▶ **YOUR ASSIGNMENT**
Some lines below may hold the string "equipe". Count them and give only the total.

▶ **RECORDS SHOWN**
■ ■ ■ ■
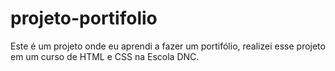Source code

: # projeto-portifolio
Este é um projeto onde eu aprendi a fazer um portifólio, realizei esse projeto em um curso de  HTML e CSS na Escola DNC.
■ ■ ■ ■
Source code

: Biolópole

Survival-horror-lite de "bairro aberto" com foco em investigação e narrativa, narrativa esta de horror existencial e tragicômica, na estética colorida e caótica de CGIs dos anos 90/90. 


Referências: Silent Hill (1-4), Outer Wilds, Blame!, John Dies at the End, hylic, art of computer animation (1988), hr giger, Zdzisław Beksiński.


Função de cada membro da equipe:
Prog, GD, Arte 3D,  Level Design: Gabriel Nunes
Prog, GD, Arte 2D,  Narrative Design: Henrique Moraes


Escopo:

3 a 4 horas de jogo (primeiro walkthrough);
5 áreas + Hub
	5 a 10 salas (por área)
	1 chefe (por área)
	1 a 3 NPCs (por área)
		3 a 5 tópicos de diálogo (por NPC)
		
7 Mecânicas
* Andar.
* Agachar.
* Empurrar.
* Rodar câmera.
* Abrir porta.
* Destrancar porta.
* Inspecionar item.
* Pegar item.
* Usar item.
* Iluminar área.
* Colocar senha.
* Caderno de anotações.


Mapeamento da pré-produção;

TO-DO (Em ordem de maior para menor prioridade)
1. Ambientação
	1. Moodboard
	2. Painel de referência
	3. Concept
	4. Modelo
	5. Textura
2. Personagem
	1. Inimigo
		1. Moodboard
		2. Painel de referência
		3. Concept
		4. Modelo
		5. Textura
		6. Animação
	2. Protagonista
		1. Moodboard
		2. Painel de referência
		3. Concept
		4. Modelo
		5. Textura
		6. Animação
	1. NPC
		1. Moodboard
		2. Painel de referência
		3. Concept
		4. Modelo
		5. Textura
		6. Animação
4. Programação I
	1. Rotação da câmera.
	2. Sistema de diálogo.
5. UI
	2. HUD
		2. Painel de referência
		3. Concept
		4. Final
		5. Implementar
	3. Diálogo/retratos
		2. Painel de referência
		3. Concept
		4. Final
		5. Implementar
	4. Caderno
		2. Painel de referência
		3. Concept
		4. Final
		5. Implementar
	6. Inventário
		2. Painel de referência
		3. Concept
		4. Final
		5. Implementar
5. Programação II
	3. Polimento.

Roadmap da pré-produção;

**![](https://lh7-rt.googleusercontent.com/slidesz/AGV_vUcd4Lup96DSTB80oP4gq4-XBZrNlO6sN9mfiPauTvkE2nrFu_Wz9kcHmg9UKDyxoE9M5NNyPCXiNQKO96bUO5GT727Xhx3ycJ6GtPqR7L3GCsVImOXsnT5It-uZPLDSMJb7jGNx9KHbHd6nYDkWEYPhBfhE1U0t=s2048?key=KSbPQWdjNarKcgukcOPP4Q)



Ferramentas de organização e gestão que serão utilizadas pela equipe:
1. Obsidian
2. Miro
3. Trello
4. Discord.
■ ■ ■ ■
▶ **RESULT OF THIS TASK**
2